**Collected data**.
--- --- ---

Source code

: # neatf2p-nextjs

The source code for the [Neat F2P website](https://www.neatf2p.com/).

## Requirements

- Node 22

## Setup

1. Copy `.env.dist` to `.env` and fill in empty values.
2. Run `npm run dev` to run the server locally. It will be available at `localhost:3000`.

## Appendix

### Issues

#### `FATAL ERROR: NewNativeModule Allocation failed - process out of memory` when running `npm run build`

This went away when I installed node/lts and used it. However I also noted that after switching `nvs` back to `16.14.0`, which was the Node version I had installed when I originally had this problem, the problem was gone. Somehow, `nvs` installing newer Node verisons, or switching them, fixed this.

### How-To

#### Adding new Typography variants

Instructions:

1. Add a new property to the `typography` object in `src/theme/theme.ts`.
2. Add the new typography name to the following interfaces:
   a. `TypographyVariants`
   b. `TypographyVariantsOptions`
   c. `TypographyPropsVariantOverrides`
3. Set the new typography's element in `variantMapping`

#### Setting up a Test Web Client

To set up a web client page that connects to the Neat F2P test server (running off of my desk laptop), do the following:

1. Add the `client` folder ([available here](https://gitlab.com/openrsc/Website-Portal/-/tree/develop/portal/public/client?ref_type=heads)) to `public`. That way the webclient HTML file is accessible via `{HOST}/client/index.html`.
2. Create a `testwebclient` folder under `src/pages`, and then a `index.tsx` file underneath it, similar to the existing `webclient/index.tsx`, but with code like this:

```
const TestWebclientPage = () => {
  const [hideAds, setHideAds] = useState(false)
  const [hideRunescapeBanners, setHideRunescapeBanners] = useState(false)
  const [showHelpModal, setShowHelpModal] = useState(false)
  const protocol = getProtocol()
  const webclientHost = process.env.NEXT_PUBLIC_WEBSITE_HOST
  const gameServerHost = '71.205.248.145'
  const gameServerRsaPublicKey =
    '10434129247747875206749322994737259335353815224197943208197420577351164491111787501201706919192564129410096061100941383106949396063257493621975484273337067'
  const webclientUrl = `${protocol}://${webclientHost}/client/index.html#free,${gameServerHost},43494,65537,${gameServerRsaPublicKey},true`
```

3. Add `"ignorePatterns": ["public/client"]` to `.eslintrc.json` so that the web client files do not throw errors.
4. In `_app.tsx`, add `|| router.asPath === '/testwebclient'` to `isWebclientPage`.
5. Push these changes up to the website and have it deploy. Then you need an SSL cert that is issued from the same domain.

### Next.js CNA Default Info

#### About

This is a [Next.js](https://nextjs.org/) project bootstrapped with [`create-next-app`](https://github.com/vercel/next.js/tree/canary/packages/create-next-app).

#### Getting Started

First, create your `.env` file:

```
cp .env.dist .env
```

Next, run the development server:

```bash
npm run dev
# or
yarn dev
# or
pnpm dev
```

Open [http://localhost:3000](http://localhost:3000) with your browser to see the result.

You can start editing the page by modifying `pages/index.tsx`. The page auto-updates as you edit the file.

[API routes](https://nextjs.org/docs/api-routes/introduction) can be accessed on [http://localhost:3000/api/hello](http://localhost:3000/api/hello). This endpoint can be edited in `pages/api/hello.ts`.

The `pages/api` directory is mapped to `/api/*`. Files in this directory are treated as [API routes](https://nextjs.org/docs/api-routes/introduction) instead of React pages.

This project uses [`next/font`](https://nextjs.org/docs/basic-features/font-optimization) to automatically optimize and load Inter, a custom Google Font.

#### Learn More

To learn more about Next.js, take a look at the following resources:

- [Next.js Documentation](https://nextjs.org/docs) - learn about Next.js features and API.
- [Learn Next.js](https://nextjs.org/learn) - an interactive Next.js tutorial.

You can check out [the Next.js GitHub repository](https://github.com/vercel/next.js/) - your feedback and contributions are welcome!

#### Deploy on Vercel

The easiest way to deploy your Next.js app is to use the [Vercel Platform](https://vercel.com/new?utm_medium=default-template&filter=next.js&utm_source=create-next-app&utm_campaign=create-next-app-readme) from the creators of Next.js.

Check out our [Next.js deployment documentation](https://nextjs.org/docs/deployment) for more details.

--- --- ---

**WORK ITEM**.
Wherever the word "dist" turns up in the records, copy out the line it is on.

**ANSWER FOR THIS EXERCISE**.
1. Copy `.env.dist` to `.env` and fill in empty values.
cp .env.dist .env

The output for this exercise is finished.